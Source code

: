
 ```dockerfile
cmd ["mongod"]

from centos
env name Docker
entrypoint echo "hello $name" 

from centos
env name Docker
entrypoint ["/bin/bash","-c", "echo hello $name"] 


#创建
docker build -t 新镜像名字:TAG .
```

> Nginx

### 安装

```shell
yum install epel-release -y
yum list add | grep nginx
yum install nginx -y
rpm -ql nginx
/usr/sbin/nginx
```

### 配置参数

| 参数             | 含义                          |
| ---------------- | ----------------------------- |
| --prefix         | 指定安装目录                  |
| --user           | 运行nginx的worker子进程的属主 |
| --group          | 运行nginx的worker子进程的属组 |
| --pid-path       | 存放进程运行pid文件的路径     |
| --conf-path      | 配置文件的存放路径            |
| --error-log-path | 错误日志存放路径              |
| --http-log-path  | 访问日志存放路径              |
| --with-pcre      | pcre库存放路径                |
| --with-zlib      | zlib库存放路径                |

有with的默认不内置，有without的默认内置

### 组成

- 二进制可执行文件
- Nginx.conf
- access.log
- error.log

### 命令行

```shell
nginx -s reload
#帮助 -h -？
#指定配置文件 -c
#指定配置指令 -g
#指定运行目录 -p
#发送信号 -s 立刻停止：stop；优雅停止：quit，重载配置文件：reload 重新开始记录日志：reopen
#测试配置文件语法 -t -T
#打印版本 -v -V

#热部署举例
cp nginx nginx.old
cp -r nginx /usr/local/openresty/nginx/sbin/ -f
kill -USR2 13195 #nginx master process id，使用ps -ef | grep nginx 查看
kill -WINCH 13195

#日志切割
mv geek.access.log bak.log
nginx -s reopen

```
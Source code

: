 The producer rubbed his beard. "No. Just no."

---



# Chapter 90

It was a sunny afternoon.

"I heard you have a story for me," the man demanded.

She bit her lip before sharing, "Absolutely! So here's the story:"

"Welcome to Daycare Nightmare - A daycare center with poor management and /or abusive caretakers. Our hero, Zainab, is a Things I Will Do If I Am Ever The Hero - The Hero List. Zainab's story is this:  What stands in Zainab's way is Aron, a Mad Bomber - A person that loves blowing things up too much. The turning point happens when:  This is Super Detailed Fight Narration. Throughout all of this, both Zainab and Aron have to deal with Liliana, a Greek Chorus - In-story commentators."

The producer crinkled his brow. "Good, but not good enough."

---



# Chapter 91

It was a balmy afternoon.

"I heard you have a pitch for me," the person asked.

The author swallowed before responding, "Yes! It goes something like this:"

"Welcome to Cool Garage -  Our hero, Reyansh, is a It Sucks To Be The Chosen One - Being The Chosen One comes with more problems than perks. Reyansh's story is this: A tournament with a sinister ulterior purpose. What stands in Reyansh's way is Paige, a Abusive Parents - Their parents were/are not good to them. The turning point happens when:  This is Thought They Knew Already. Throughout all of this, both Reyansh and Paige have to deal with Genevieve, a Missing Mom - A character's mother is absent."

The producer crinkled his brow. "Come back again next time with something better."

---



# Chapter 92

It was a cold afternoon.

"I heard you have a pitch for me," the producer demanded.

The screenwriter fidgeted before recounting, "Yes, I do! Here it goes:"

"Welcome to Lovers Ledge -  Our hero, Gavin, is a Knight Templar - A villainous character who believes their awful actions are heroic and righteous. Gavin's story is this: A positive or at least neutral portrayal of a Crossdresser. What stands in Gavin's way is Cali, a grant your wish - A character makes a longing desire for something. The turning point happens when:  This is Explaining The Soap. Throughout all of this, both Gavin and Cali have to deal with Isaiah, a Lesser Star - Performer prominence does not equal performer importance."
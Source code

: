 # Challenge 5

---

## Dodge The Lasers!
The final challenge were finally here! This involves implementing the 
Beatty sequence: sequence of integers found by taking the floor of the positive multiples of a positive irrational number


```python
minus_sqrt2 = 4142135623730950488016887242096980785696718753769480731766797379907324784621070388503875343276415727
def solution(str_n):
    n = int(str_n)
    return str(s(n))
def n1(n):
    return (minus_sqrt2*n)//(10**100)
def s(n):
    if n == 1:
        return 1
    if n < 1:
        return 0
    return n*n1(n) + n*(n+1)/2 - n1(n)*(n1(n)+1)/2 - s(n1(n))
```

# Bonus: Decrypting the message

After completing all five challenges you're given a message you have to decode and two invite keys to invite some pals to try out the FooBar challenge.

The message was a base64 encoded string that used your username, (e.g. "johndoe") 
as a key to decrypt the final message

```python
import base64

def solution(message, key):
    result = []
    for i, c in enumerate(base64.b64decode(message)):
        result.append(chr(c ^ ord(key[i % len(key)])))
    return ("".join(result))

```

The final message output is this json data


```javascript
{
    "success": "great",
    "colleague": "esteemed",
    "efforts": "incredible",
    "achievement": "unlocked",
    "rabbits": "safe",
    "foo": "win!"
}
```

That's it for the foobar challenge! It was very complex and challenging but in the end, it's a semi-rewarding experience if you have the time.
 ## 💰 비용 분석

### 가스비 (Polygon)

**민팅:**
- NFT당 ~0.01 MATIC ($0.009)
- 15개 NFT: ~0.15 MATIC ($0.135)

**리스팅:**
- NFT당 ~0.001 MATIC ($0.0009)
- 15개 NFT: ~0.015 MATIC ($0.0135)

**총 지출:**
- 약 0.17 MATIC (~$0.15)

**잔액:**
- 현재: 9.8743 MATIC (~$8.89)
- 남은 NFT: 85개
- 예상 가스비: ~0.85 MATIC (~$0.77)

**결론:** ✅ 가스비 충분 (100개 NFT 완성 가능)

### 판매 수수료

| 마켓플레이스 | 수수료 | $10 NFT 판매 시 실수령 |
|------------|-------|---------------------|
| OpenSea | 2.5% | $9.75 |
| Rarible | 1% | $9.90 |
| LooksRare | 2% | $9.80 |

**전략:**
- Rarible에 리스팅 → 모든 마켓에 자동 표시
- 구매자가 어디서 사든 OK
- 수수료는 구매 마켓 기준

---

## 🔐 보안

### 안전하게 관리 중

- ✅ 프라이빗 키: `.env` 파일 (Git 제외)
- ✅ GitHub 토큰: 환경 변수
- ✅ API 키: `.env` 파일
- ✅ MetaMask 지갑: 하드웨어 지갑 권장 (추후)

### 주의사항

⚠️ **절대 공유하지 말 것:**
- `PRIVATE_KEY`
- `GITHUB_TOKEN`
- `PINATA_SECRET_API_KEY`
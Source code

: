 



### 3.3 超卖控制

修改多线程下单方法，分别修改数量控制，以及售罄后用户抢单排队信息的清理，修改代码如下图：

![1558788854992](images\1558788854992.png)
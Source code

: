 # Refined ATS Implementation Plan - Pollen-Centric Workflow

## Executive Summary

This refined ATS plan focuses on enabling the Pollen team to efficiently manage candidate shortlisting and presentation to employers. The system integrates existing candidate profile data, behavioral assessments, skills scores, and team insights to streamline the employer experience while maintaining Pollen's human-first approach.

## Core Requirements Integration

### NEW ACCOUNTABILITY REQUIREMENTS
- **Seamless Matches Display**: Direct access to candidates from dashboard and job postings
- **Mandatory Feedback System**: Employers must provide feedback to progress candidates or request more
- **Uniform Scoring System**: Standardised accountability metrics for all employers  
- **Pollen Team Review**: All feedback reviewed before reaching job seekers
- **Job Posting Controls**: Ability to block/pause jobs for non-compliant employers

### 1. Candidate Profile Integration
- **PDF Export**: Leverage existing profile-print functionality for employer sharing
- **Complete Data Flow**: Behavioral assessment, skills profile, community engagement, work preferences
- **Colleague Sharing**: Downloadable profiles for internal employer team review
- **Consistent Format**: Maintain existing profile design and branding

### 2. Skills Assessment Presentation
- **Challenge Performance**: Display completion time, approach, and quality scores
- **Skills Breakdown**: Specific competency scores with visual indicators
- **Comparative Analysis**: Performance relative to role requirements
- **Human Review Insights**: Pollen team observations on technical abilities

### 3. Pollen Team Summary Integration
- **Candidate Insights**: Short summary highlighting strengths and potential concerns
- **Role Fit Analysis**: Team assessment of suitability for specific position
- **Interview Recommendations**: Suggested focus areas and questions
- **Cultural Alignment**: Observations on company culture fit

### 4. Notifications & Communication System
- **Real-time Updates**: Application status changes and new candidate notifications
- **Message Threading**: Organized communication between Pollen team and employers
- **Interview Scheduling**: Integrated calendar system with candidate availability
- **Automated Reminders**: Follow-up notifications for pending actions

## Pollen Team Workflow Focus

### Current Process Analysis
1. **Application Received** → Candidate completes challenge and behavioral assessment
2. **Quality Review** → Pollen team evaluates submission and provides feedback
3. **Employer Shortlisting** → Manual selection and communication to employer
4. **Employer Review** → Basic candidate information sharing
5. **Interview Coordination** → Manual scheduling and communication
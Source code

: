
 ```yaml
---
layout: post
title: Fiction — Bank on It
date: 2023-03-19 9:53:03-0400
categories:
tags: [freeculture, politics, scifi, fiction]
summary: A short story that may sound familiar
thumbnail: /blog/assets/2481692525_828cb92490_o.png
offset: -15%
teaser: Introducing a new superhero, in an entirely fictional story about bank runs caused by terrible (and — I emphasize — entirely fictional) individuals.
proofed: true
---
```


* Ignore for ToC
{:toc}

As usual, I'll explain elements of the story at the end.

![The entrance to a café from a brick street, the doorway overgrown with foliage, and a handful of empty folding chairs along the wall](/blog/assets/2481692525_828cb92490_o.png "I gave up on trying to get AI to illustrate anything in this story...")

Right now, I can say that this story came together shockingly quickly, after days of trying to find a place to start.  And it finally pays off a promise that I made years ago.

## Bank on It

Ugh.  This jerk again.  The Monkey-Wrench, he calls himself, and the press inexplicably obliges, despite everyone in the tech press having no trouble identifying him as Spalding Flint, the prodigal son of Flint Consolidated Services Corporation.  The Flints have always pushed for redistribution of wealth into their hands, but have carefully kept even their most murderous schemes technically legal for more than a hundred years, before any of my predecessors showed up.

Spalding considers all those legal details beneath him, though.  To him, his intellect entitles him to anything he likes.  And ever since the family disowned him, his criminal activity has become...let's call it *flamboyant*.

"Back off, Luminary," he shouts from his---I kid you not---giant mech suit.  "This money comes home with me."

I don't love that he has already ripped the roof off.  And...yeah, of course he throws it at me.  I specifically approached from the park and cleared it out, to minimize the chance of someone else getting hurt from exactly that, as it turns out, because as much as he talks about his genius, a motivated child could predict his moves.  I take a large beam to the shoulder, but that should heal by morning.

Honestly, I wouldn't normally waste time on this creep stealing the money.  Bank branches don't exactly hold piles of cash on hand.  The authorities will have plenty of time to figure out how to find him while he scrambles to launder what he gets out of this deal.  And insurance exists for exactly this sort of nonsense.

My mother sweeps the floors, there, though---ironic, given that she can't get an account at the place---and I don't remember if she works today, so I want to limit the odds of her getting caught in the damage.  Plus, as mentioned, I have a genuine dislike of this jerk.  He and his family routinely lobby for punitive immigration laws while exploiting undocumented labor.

About this task
Could you return every line from the entries above in which the string "afternoon" occurs?

Task output
It was a sunny afternoon.
It was a balmy afternoon.
It was a cold afternoon.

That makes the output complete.